▸ Task instructions: Every line of the following records that includes "purchase" should be copied.

Dataset entries section start

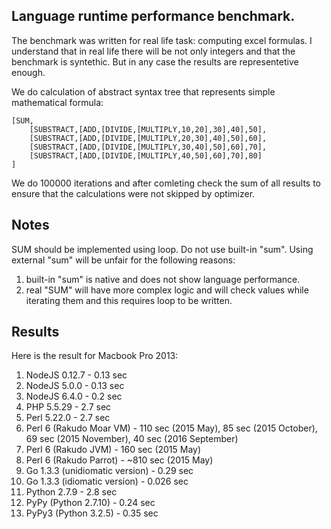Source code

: Language runtime performance benchmark.
--------------------------------------

The benchmark was written for real life task: computing excel formulas. I understand that in real life there will be not only integers and that the benchmark is syntethic. But in any case the results are representetive enough.

We do calculation of abstract syntax tree that represents simple mathematical formula:

    [SUM,
        [SUBSTRACT,[ADD,[DIVIDE,[MULTIPLY,10,20],30],40],50],
        [SUBSTRACT,[ADD,[DIVIDE,[MULTIPLY,20,30],40],50],60],
        [SUBSTRACT,[ADD,[DIVIDE,[MULTIPLY,30,40],50],60],70],
        [SUBSTRACT,[ADD,[DIVIDE,[MULTIPLY,40,50],60],70],80]
    ]

We do 100000 iterations and after comleting check the sum of all results to ensure that the calculations were not skipped by optimizer.

## Notes

SUM should be implemented using loop. Do not use built-in "sum". Using external "sum" will be unfair for the following reasons:

1. built-in "sum" is native and does not show language performance.
2. real "SUM" will have more complex logic and will check values while iterating them and this requires loop to be written.


## Results

Here is the result for Macbook Pro 2013:

1. NodeJS 0.12.7 - 0.13 sec
2. NodeJS 5.0.0 - 0.13 sec
3. NodeJS 6.4.0 - 0.2 sec
4. PHP 5.5.29 - 2.7 sec
5. Perl 5.22.0 - 2.7 sec
6. Perl 6 (Rakudo Moar VM) - 110 sec (2015 May), 85 sec (2015 October), 69 sec (2015 November), 40 sec (2016 September)
7. Perl 6 (Rakudo JVM) - 160 sec (2015 May)
8. Perl 6 (Rakudo Parrot) - ~810 sec (2015 May)
9. Go 1.3.3 (unidiomatic version) - 0.29 sec
10. Go 1.3.3 (idiomatic version) - 0.026 sec
11. Python 2.7.9 - 2.8 sec
12. PyPy (Python 2.7.10) - 0.24 sec
13. PyPy3 (Python 3.2.5) - 0.35 sec
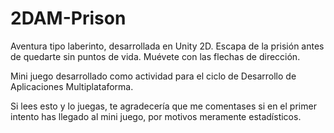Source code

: # 2DAM-Prison
Aventura tipo laberinto, desarrollada en Unity 2D. Escapa de la prisión antes de quedarte sin puntos de vida.
Muévete con las flechas de dirección.

Mini juego desarrollado como actividad para el ciclo de Desarrollo de Aplicaciones Multiplataforma.

Si lees esto y lo juegas, te agradecería que me comentases si en el primer intento has llegado al mini juego, por motivos meramente estadísticos.

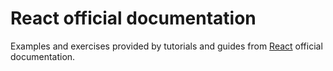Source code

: # React official documentation

Examples and exercises provided by tutorials and guides
 from [React](https://reactjs.org/) official documentation.

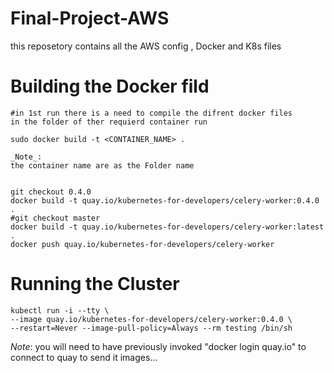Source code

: # Final-Project-AWS

this reposetory contains all the AWS config , Docker and K8s files

# Building the Docker fild 
    #in 1st run there is a need to compile the difrent docker files 
    in the folder of ther requierd container run

    sudo docker build -t <CONTAINER_NAME> .
    
    _Note_:
    the container name are as the Folder name


    git checkout 0.4.0
    docker build -t quay.io/kubernetes-for-developers/celery-worker:0.4.0 .
    #git checkout master
    docker build -t quay.io/kubernetes-for-developers/celery-worker:latest .
    docker push quay.io/kubernetes-for-developers/celery-worker

# Running the Cluster
    kubectl run -i --tty \
    --image quay.io/kubernetes-for-developers/celery-worker:0.4.0 \
    --restart=Never --image-pull-policy=Always --rm testing /bin/sh


_Note_:
you will need to have previously invoked "docker login quay.io" to connect to
quay to send it images...

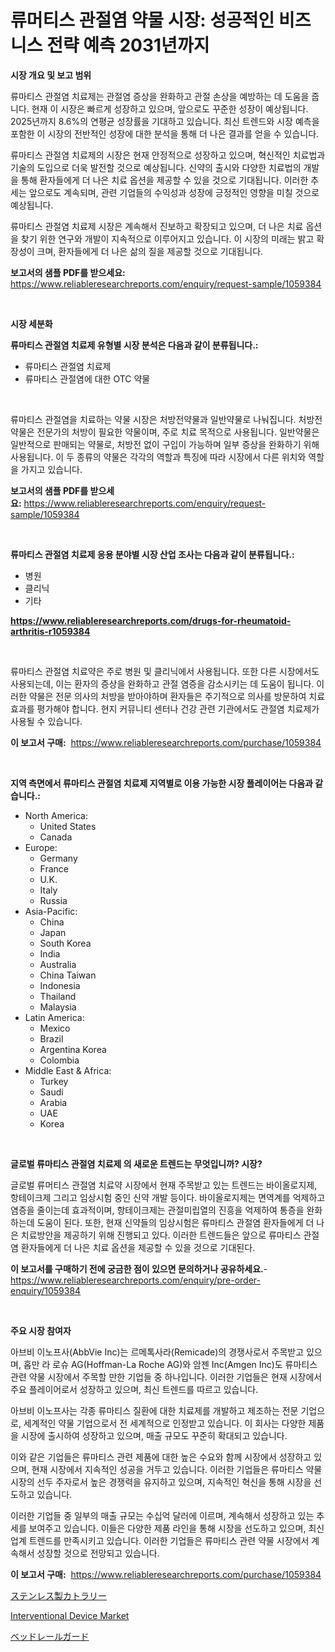 <p><h1>류머티스 관절염 약물 시장: 성공적인 비즈니스 전략 예측 2031년까지</h1></p><p><strong>시장 개요 및 보고 범위</strong></p>
<p><p>류마티스 관절염 치료제는 관절염 증상을 완화하고 관절 손상을 예방하는 데 도움을 줍니다. 현재 이 시장은 빠르게 성장하고 있으며, 앞으로도 꾸준한 성장이 예상됩니다. 2025년까지 8.6%의 연평균 성장률을 기대하고 있습니다. 최신 트렌드와 시장 예측을 포함한 이 시장의 전반적인 성장에 대한 분석을 통해 더 나은 결과를 얻을 수 있습니다.</p><p>류마티스 관절염 치료제의 시장은 현재 안정적으로 성장하고 있으며, 혁신적인 치료법과 기술의 도입으로 더욱 발전할 것으로 예상됩니다. 신약의 출시와 다양한 치료법의 개발을 통해 환자들에게 더 나은 치료 옵션을 제공할 수 있을 것으로 기대됩니다. 이러한 추세는 앞으로도 계속되며, 관련 기업들의 수익성과 성장에 긍정적인 영향을 미칠 것으로 예상됩니다.</p><p>류마티스 관절염 치료제 시장은 계속해서 진보하고 확장되고 있으며, 더 나은 치료 옵션을 찾기 위한 연구와 개발이 지속적으로 이루어지고 있습니다. 이 시장의 미래는 밝고 확장성이 크며, 환자들에게 더 나은 삶의 질을 제공할 것으로 기대됩니다.</p></p>
<p><strong>보고서의 샘플 PDF를 받으세요:</strong> <a href="https://www.reliableresearchreports.com/enquiry/request-sample/1059384">https://www.reliableresearchreports.com/enquiry/request-sample/1059384</a></p>
<p>&nbsp;</p>
<p><strong>시장 세분화</strong></p>
<p><strong>류마티스 관절염 치료제 유형별 시장 분석은 다음과 같이 분류됩니다.:</strong></p>
<p><ul><li>류마티스 관절염 치료제</li><li>류마티스 관절염에 대한 OTC 약물</li></ul></p>
<p>&nbsp;</p>
<p><p>류마티스 관절염을 치료하는 약물 시장은 처방전약물과 일반약물로 나눠집니다. 처방전약물은 전문가의 처방이 필요한 약물이며, 주로 치료 목적으로 사용됩니다. 일반약물은 일반적으로 판매되는 약물로, 처방전 없이 구입이 가능하며 일부 증상을 완화하기 위해 사용됩니다. 이 두 종류의 약물은 각각의 역할과 특징에 따라 시장에서 다른 위치와 역할을 가지고 있습니다.</p></p>
<p><strong>보고서의 샘플 PDF를 받으세요:</strong>&nbsp;<a href="https://www.reliableresearchreports.com/enquiry/request-sample/1059384">https://www.reliableresearchreports.com/enquiry/request-sample/1059384</a></p>
<p>&nbsp;</p>
<p><strong> 류마티스 관절염 치료제 응용 분야별 시장 산업 조사는 다음과 같이 분류됩니다.:</strong></p>
<p><ul><li>병원</li><li>클리닉</li><li>기타</li></ul></p>
<p><strong><a href="https://www.reliableresearchreports.com/drugs-for-rheumatoid-arthritis-r1059384">https://www.reliableresearchreports.com/drugs-for-rheumatoid-arthritis-r1059384</a></strong></p>
<p>&nbsp;</p>
<p><p>류마티스 관절염 치료약은 주로 병원 및 클리닉에서 사용됩니다. 또한 다른 시장에서도 사용되는데, 이는 환자의 증상을 완화하고 관절 염증을 감소시키는 데 도움이 됩니다. 이러한 약물은 전문 의사의 처방을 받아야하며 환자들은 주기적으로 의사를 방문하여 치료 효과를 평가해야 합니다. 현지 커뮤니티 센터나 건강 관련 기관에서도 관절염 치료제가 사용될 수 있습니다.</p></p>
<p><strong>이 보고서 구매:</strong>&nbsp; <a href="https://www.reliableresearchreports.com/purchase/1059384">https://www.reliableresearchreports.com/purchase/1059384</a></p>
<p>&nbsp;</p>
<p><strong>지역 측면에서 류마티스 관절염 치료제 지역별로 이용 가능한 시장 플레이어는 다음과 같습니다.:</strong></p>
<p><ul>
    <li>
        North America:
        <ul>
            <li>United States</li>
            <li>Canada</li>
        </ul>
    </li>
    <li>
        Europe:
        <ul>
            <li>Germany</li>
            <li>France</li>
            <li>U.K.</li>
            <li>Italy</li>
            <li>Russia</li>
        </ul>
    </li>
    <li>
        Asia-Pacific:
        <ul>
            <li>China</li>
            <li>Japan</li>
            <li>South Korea</li>
            <li>India</li>
            <li>Australia</li>
            <li>China Taiwan</li>
            <li>Indonesia</li>
            <li>Thailand</li>
            <li>Malaysia</li>
        </ul>
    </li>
    <li>
        Latin America:
        <ul>
            <li>Mexico</li>
            <li>Brazil</li>
            <li>Argentina Korea</li>
            <li>Colombia</li>
        </ul>
    </li>
    <li>
        Middle East & Africa:
        <ul>
            <li>Turkey</li>
            <li>Saudi</li>
            <li>Arabia</li>
            <li>UAE</li>
            <li>Korea</li>
        </ul>
    </li>
    </ul></p>
<p>&nbsp;</p>
<p><strong>글로벌 류마티스 관절염 치료제 의 새로운 트렌드는 무엇입니까? 시장?</strong></p>
<p><p>글로벌 류머티스 관절염 치료약 시장에서 현재 주목받고 있는 트렌드는 바이올로지제, 항테이크제 그리고 임상시험 중인 신약 개발 등이다. 바이올로지제는 면역계를 억제하고 염증을 줄이는데 효과적이며, 항테이크제는 관절미립열의 진흥을 억제하여 통증을 완화하는데 도움이 된다. 또한, 현재 신약들의 임상시험은 류마티스 관절염 환자들에게 더 나은 치료방안을 제공하기 위해 진행되고 있다. 이러한 트렌드들은 앞으로 류마티스 관절염 환자들에게 더 나은 치료 옵션을 제공할 수 있을 것으로 기대된다.</p></p>
<p><strong>이 보고서를 구매하기 전에 궁금한 점이 있으면 문의하거나 공유하세요.</strong>- <a href="https://www.reliableresearchreports.com/enquiry/pre-order-enquiry/1059384">https://www.reliableresearchreports.com/enquiry/pre-order-enquiry/1059384</a></p>
<p>&nbsp;</p>
<p><strong>주요 시장 참여자</strong></p>
<p><p>아브비 이노프사(AbbVie Inc)는 르메톡사라(Remicade)의 경쟁사로서 주목받고 있으며, 홉만 라 로슈 AG(Hoffman-La Roche AG)와 암젠 Inc(Amgen Inc)도 류마티스 관련 약물 시장에서 주목할 만한 기업들 중 하나입니다. 이러한 기업들은 현재 시장에서 주요 플레이어로서 성장하고 있으며, 최신 트렌드를 따르고 있습니다.</p><p>아브비 이노프사는 각종 류마티스 질환에 대한 치료제를 개발하고 제조하는 전문 기업으로, 세계적인 약물 기업으로서 전 세계적으로 인정받고 있습니다. 이 회사는 다양한 제품을 시장에 출시하여 성장하고 있으며, 매출 규모도 꾸준히 확대되고 있습니다.</p><p>이와 같은 기업들은 류마티스 관련 제품에 대한 높은 수요와 함께 시장에서 성장하고 있으며, 현재 시장에서 지속적인 성공을 거두고 있습니다. 이러한 기업들은 류마티스 약물 시장의 선두 주자로서 높은 경쟁력을 유지하고 있으며, 지속적인 혁신을 통해 시장을 선도하고 있습니다.</p><p>이러한 기업들 중 일부의 매출 규모는 수십억 달러에 이르며, 계속해서 성장하고 있는 추세를 보여주고 있습니다. 이들은 다양한 제품 라인을 통해 시장을 선도하고 있으며, 최신 업계 트렌드를 만족시키고 있습니다. 이러한 기업들은 류마티스 관련 약물 시장에서 계속해서 성장할 것으로 전망되고 있습니다.</p></p>
<p><strong>이 보고서 구매:</strong>&nbsp;&nbsp;<a href="https://www.reliableresearchreports.com/purchase/1059384">https://www.reliableresearchreports.com/purchase/1059384</a></p>
<p><p><a href="https://medium.com/@baileeupton1902/%E3%82%B9%E3%83%86%E3%83%B3%E3%83%AC%E3%82%B9%E8%A3%BD%E3%82%AB%E3%83%88%E3%83%A9%E3%83%AA%E3%83%BC%E5%B8%82%E5%A0%B4%E3%81%AE%E5%B1%95%E6%9C%9B-%E6%A5%AD%E7%95%8C%E6%A6%82%E8%A6%81%E3%81%A8%E4%BA%88%E6%B8%AC-2024%E5%B9%B4%E3%81%8B%E3%82%892031%E5%B9%B4-42aaaee6778c">ステンレス製カトラリー</a></p><p><a href="https://github.com/ChiragRP21/Market-Research-Report-List-4/blob/main/interventional-device-market.md">Interventional Device Market</a></p><p><a href="https://medium.com/@baileeupton1902/%E3%83%99%E3%83%83%E3%83%89%E3%83%AC%E3%83%BC%E3%83%AB%E3%82%AC%E3%83%BC%E3%83%89%E5%B8%82%E5%A0%B4%E5%B1%95%E6%9C%9B-%E6%A5%AD%E7%95%8C%E3%81%AE%E6%A6%82%E8%A6%81%E3%81%A8%E4%BA%88%E6%B8%AC-2024%E5%B9%B4%E3%81%8B%E3%82%892031%E5%B9%B4-57e70c6e3960">ベッドレールガード</a></p></p>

Dataset entries section end

▸ Response area:
<p><strong>이 보고서 구매:</strong>&nbsp; <a href="https://www.reliableresearchreports.com/purchase/1059384">https://www.reliableresearchreports.com/purchase/1059384</a></p>
<p><strong>이 보고서 구매:</strong>&nbsp;&nbsp;<a href="https://www.reliableresearchreports.com/purchase/1059384">https://www.reliableresearchreports.com/purchase/1059384</a></p>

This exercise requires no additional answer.